═════ Records provided

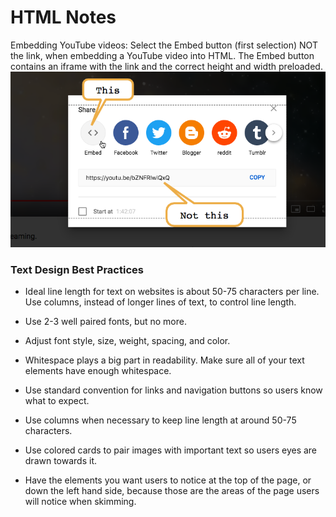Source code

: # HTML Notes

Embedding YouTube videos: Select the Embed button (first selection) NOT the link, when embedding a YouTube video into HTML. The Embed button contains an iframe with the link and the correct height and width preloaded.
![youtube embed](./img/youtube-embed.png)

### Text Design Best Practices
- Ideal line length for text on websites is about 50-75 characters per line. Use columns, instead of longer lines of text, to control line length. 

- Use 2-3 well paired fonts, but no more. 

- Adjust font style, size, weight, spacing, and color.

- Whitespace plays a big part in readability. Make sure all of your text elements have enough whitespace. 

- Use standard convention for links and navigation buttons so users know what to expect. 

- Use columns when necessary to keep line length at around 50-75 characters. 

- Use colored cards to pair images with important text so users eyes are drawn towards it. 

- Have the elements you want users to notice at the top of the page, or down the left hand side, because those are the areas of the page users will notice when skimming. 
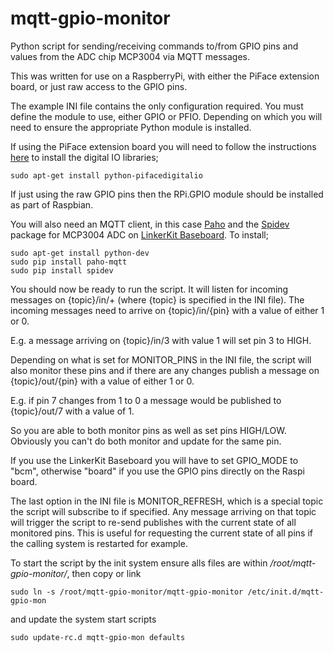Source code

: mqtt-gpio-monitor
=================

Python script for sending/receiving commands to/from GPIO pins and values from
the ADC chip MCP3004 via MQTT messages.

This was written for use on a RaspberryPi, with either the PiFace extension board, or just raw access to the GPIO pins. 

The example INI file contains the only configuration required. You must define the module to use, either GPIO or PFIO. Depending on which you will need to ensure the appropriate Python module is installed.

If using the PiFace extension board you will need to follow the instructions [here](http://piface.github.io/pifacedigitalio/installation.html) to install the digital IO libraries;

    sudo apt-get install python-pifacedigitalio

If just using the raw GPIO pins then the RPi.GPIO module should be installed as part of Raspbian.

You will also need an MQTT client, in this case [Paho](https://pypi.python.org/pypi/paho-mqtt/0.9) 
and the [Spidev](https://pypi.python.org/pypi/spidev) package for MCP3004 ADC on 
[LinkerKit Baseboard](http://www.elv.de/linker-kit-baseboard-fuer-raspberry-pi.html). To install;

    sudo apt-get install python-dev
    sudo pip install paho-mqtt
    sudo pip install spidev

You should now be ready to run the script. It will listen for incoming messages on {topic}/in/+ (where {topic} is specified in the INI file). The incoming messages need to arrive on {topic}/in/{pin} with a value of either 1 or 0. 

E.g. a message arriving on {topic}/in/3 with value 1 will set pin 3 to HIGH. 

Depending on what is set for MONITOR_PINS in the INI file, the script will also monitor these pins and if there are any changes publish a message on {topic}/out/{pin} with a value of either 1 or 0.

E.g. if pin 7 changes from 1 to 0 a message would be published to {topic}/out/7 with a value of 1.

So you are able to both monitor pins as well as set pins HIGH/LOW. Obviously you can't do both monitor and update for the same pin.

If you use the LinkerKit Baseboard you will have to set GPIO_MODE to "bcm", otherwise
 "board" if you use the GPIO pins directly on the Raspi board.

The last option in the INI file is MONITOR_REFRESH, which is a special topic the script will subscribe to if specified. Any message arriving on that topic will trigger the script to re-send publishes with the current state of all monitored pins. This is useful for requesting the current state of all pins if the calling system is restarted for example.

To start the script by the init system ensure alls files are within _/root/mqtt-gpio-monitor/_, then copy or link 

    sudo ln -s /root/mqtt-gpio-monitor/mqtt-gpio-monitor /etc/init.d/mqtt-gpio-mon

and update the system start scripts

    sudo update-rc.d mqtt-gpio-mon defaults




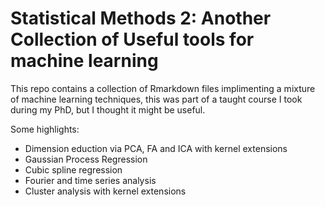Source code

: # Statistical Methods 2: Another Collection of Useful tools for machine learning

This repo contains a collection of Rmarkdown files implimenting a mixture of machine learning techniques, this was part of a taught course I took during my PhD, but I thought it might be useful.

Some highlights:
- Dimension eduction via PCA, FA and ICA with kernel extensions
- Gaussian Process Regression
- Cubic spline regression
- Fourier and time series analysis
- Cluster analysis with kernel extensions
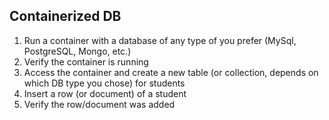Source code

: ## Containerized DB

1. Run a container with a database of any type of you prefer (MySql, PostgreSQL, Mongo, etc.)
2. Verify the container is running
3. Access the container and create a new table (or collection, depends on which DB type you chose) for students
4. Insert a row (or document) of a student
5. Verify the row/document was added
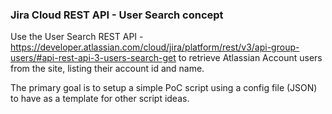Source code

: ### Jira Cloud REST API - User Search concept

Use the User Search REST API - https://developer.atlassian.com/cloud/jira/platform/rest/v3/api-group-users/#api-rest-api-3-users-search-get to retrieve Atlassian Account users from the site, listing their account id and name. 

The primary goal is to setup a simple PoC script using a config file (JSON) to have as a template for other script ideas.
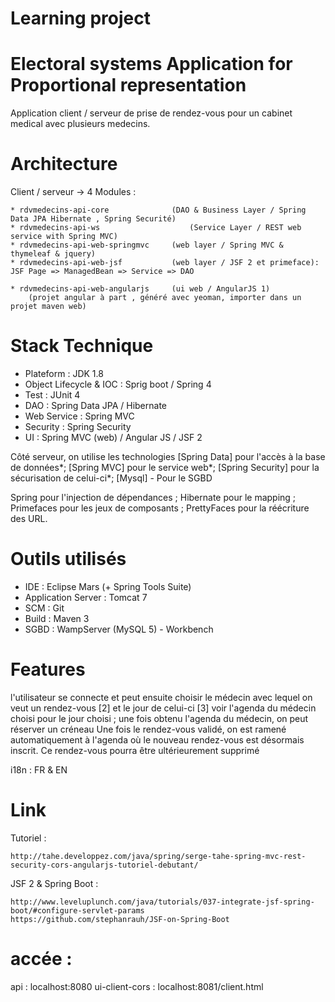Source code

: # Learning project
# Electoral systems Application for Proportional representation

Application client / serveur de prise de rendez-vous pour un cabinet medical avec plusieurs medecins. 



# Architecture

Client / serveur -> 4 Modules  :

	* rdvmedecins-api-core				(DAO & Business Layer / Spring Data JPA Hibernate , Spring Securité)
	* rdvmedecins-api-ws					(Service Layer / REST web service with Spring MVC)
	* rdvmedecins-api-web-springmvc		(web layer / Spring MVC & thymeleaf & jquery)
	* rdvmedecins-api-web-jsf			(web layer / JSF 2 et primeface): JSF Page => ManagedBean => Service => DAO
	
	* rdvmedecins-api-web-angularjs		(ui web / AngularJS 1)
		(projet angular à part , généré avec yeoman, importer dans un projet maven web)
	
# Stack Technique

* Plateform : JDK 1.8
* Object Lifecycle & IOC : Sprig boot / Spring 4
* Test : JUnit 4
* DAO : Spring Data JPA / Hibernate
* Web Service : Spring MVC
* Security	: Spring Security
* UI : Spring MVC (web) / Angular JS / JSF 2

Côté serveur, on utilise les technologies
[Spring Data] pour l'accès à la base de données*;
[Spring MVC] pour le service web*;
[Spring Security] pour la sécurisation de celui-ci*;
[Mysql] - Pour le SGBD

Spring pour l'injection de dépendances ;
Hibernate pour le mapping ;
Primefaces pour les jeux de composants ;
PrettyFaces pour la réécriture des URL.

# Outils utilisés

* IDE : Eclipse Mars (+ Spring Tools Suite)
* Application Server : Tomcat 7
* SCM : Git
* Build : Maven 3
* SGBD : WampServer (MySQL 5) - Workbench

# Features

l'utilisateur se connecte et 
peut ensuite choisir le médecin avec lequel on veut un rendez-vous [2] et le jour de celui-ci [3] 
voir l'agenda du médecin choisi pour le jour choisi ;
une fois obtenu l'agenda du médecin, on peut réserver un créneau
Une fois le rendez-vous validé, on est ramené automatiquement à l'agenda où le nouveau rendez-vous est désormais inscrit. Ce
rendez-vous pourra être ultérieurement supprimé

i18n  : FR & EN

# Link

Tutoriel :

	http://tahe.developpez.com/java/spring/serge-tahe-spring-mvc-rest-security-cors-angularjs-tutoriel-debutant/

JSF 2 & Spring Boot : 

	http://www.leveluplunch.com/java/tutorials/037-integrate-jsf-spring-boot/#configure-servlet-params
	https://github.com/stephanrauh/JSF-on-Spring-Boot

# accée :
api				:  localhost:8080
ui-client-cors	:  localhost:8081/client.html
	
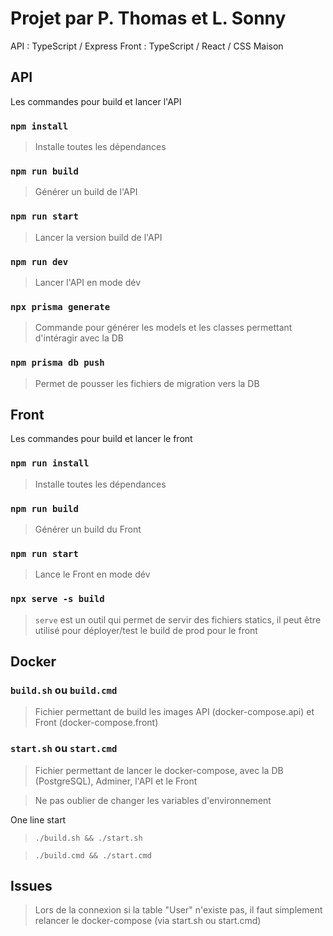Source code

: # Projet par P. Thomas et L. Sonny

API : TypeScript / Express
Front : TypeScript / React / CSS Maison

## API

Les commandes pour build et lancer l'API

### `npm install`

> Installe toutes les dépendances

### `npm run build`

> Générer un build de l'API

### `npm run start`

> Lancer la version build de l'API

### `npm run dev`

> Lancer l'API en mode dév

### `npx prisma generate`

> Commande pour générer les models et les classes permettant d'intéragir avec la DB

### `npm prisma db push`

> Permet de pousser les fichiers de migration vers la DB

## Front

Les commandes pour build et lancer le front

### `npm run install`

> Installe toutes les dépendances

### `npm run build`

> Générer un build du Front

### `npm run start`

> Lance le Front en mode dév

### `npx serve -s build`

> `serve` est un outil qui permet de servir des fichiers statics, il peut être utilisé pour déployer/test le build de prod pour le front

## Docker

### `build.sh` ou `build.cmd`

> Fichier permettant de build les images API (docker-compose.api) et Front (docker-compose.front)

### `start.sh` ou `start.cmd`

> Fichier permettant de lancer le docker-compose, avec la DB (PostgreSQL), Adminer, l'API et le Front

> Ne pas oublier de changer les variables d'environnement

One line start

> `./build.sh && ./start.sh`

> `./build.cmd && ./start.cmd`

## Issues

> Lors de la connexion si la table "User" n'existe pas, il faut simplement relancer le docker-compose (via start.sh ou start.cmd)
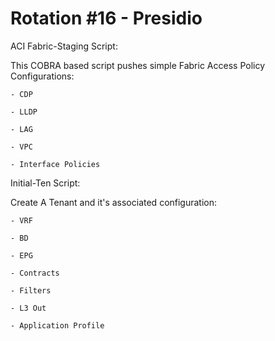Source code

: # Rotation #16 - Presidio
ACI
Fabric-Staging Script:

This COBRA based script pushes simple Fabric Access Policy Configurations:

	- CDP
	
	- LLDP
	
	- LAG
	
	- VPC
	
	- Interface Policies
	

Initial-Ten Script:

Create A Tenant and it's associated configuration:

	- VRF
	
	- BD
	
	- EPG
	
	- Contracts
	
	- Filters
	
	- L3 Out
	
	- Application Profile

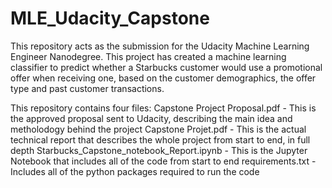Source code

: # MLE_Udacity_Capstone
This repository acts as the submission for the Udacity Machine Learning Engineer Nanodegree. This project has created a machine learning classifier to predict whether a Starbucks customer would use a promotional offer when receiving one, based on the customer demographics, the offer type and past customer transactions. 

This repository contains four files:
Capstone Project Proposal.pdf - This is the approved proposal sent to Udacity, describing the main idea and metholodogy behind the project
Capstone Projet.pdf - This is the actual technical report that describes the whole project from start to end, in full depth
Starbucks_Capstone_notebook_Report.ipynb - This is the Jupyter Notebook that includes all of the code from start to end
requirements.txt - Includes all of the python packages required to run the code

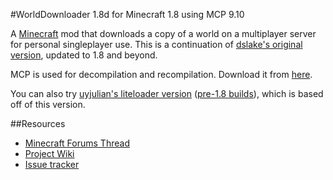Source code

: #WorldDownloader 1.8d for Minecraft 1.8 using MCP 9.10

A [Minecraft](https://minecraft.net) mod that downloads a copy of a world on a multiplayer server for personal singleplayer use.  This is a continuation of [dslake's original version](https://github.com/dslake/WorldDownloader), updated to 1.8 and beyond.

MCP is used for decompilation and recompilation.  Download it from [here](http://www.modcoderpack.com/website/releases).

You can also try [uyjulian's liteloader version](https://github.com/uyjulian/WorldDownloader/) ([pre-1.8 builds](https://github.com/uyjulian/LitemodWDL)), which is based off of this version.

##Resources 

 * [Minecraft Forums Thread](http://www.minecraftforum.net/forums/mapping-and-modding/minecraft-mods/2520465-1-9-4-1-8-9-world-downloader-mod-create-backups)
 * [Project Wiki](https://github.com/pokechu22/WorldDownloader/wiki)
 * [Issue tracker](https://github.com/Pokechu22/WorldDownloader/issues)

══════════

> Instructions for the task: If a line of the records above holds the word "columns", show it.

> Task result:
- Ideal line length for text on websites is about 50-75 characters per line. Use columns, instead of longer lines of text, to control line length. 
- Use columns when necessary to keep line length at around 50-75 characters. 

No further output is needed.